A gentleman in a downstairs apartment who lost his home in one of the fires, has large pots and plants out in front of his patio. They are still there, look nice and so I assume management doesn't care. A bunch of tools run your place. Sadly.


----------



## hollydolly (Apr 28, 2022)

Murrmurr said:


> Yep, you got it.
> 
> One exception: if you buy a home in a community that has a homeowner's association (HOA), there are rules like what color you can paint your house, rules about trash and lawncare, even about keeping your garage door closed.


we don't have HOA's here but we do on our gated community in Spain, although not as strict as those I read about ion the USA.. the only thing we have to do in our house in Spain is to have the house the same colour as the rest..white.. and they did try and make a rule that everyone had to have the same colour sunshades and awnings, but no-one was paying any attention, and refused to do it... even after we were threatened with a community Fine.. we just dared them to do it...

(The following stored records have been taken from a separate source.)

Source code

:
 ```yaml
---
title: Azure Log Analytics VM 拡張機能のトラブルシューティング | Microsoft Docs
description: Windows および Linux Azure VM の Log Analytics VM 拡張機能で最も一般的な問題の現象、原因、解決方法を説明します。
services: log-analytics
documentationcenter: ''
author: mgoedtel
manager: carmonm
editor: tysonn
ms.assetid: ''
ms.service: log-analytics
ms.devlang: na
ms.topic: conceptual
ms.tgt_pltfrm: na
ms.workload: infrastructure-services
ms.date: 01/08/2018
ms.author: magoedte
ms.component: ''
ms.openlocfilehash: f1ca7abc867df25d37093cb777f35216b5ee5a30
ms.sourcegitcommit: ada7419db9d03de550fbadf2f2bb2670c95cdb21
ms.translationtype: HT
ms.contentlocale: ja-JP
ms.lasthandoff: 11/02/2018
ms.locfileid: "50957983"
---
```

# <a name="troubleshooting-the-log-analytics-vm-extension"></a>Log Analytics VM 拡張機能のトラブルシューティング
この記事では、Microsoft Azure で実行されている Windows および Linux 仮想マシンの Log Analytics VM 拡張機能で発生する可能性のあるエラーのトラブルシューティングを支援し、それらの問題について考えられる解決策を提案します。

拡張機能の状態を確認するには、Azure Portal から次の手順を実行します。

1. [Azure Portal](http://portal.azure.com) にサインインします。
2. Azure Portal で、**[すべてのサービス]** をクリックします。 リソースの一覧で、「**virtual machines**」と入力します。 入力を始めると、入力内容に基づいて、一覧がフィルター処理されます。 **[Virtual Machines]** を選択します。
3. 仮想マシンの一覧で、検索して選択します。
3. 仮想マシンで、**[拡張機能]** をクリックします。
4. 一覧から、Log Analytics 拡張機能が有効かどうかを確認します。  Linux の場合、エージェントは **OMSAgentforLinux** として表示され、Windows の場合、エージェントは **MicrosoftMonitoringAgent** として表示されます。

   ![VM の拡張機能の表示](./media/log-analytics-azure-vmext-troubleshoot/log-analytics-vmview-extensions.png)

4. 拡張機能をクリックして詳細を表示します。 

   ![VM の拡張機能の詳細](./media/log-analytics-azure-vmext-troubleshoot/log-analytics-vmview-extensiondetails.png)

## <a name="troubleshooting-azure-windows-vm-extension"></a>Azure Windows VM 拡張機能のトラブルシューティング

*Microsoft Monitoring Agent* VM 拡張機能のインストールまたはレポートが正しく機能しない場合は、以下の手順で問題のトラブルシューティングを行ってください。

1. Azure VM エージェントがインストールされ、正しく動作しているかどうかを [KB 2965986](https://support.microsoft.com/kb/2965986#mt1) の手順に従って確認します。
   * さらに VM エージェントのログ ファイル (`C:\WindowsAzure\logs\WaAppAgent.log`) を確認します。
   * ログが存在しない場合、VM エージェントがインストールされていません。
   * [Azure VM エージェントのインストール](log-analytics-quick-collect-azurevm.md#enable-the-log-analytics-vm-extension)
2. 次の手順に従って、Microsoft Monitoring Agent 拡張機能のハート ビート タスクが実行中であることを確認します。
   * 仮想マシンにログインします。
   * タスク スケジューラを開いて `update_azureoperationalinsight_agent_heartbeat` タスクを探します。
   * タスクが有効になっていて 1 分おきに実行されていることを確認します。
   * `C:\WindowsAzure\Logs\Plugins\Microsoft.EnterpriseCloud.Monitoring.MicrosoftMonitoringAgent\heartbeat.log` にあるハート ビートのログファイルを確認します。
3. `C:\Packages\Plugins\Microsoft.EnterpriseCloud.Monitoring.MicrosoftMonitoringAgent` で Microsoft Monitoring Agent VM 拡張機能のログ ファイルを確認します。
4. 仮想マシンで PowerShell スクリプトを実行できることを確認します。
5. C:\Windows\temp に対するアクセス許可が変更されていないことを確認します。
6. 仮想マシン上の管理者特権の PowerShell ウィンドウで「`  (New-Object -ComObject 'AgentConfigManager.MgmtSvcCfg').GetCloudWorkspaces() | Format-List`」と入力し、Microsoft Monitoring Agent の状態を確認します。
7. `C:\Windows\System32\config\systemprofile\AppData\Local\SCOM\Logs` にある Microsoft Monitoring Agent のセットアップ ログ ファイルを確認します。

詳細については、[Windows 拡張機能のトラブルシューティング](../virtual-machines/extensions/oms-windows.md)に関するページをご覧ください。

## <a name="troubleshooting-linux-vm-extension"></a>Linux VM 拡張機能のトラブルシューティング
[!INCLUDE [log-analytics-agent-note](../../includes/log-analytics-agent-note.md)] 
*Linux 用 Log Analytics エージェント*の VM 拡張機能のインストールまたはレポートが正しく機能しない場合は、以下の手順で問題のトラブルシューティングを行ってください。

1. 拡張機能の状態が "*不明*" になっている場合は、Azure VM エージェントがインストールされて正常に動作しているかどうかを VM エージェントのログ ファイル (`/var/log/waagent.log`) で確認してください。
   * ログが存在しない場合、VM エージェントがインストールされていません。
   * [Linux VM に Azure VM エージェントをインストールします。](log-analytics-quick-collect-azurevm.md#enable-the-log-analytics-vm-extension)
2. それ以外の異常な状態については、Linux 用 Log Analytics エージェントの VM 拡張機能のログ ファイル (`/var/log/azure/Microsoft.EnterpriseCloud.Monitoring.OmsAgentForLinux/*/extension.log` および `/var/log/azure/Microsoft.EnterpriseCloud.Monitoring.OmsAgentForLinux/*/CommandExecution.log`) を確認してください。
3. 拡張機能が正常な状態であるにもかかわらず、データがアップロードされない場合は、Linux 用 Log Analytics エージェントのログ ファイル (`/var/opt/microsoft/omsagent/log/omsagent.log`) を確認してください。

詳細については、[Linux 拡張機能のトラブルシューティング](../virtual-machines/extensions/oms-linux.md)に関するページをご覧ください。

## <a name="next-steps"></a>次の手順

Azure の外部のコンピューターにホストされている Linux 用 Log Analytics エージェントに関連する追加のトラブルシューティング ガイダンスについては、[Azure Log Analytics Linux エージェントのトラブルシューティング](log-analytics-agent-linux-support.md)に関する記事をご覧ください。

There more rules with regard to the community pool than the houses tbh, and we generally abide by those for everyone's safety


----------



## Remy (Apr 28, 2022)

GoneFishin said:


> As you can see pretty much everything
> 
> 
> 
> ...


After years of working and always trying to do my job right, while I've watched other's who didn't, I'm getting pretty confident that this is where I may end up.


----------



## Jules (Apr 28, 2022)

hollydolly said:


> and we generally abide by those for everyone's safety


Sometimes rules do make sense.  It’s a fine line.


----------



## oldpeculier (Apr 28, 2022)

Gutter leaf guards. A project to be completed before fall.


----------



## Homeschoolie (Apr 28, 2022)

An android maid that cleans exactly like I tell it and then goes to its spot and turns off until I need it again. As soon as inventors/scientists invent/perfect this, I want one.


----------



## Autumn72 (Apr 28, 2022)

Alligatorob said:


> I can live with the gators, they usually only eat dogs and small children...


That reminds me of the man who had a nature show on TV that died by it. So what killed him? A gator. How.


----------



## JonSR77 (Apr 28, 2022)

1) Pet cougar as guard dog.

2) Three highly trained cartel sicarios as enforcers for all the idiot kids who do idiot stuff when they pass by the house.

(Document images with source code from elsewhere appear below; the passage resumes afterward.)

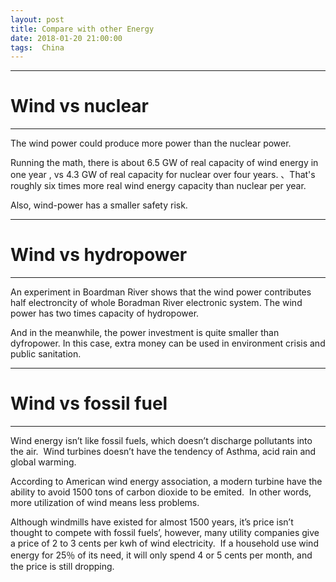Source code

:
 ```yaml
---
layout: post
title: Compare with other Energy
date: 2018-01-20 21:00:00
tags:  China
---
```

<hr />
<h1 id="heading1">Wind vs nuclear</h1>
<hr />
<p>The wind power could produce more power than the nuclear power.</p>

<p>Running the math, there is about 6.5 GW of real capacity of wind energy in one year , vs 4.3 GW of real capacity for nuclear over four years. 、That's roughly six times more real wind energy capacity than nuclear per year. </p>

<p>Also, wind-power has a smaller safety  risk.
</p>

<hr />
<h1 id="heading1">Wind vs hydropower</h1>
<hr />
<p>An experiment in Boardman River shows that the wind power contributes  half electroncity of whole Boradman River electronic system. The wind power has two times capacity of hydropower.</p>  

<p>And in the meanwhile, the power investment is quite smaller than dyfropower. In this case, extra money can be used in environment crisis and public sanitation.
</p>


<hr />
<h1 id="heading1">Wind vs fossil fuel</h1>
<hr />
<p>Wind energy isn’t like fossil fuels, which doesn’t discharge pollutants into the air.  Wind turbines doesn’t have the tendency of Asthma, acid rain and global warming.  
</p>

<p>According to American wind energy association, a modern turbine have the ability to avoid 1500 tons of carbon dioxide to be emited.  In other words, more utilization of wind means less problems.  
</p>

<p>Although windmills have existed for almost 1500 years, it’s price isn’t thought to compete with fossil fuels’, however, many utility companies give a price of 2 to 3 cents per kwh of wind electricity.  
If a household use wind energy for 25％ of its need, it will only spend 4 or 5 cents per month, and the price is still dropping.</p>


<div id="container"></div>
<link rel="stylesheet" href="https://imsun.github.io/gitment/style/default.css">
<script src="https://imsun.github.io/gitment/dist/gitment.browser.js"></script>
<script>
var gitment = new Gitment({
  id: 'location.href', // 可选。默认为 location.href
  owner: 'zhuxilei',
  repo: 'Wind-Energy',
  oauth: {
    client_id: 'd38c01f97ed489e42821',
    client_secret: '70380cf5e6e421ef4b6f0332644234cddedc0912',
  },
})
gitment.render('container')
</script>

see how much they like it, when they are kidnapped and taken to a remote desert in Mexico, where they will be forced to work as slaves...

3) more chocolate

4) Buckets of gold bullion

5) Magic dust that transforms me into a Superman with Superman powers (but no weakness to Kryptonite), so that I can take over the world and force everyone to wear lime green shirts with orange pants (a secret wish of mine).

6) comfortable slippers.


----------



## Autumn72 (Apr 28, 2022)

Homeschoolie said:


> An android maid that cleans exactly like I tell it and then goes to its spot and turns off until I need it again. As soon as inventors/scientists invent/perfect this, I want one.


You're  talking about my favorite  cartoon.
THE Jetson's
The c scientists c are working on a few robots that look real human.
I'm sure you all h Ave seen this by now.


----------



## katlupe (May 31, 2022)

Jules said:


> Sometimes rules do make sense.  It’s a fine line.


Yes, they do. Usually a rule is made due to a tenant causing a situation that had to be repaired and cost money. 

I have a annual inspection here and when they do it they note whatever needs repairs. This year I got a brand new toilet and last year it was a big refrigerator.


----------



## katlupe (May 31, 2022)

My apartment is a small studio but I wish it had bigger closets or another closet. I have 3 huge windows so get a lot of light. I wish I had a small balcony so I could grow plants on it. Otherwise I think it is perfect.


----------



## Pepper (May 31, 2022)

Balcony.  Dishwasher.


----------



## JaniceM (May 31, 2022)

Safety
Peace and quiet
Decent landlords


----------



## JaniceM (May 31, 2022)

Murrmurr said:


> Yep, you got it.
> 
> One exception: if you buy a home in a community that has a homeowner's association (HOA), there are rules like what color you can paint your house, rules about trash and lawncare, even about keeping your garage door closed.


They can tell people what color they can paint their houses?  That is extreme!!!

Do they all have to "match," or simply not use totally-odd colors???
Puts me in mind of Pete Seeger's "Little Boxes"!!


----------



## Trish (May 31, 2022)

Launderettes are alive and kicking!  Even though I have a washer/dryer at home, I use to pop the weekly load of bedding, towels etc into our local launderette on my way to work and pick it up on my way home, all washed, pressed and ready to put away (the laundry not me! ).  The machines at the launderette are bigger than domestic machines and the dryers are quicker.  With so many flatdwellers and people working, the launderettes and cleaning services seem to always be busy.  Even the local supermarket has a laundry service and I often see people take their weekly bag of shirts in to be cleaned and ironed.  I know a couple of ladies who have started their own laundry business since Covid.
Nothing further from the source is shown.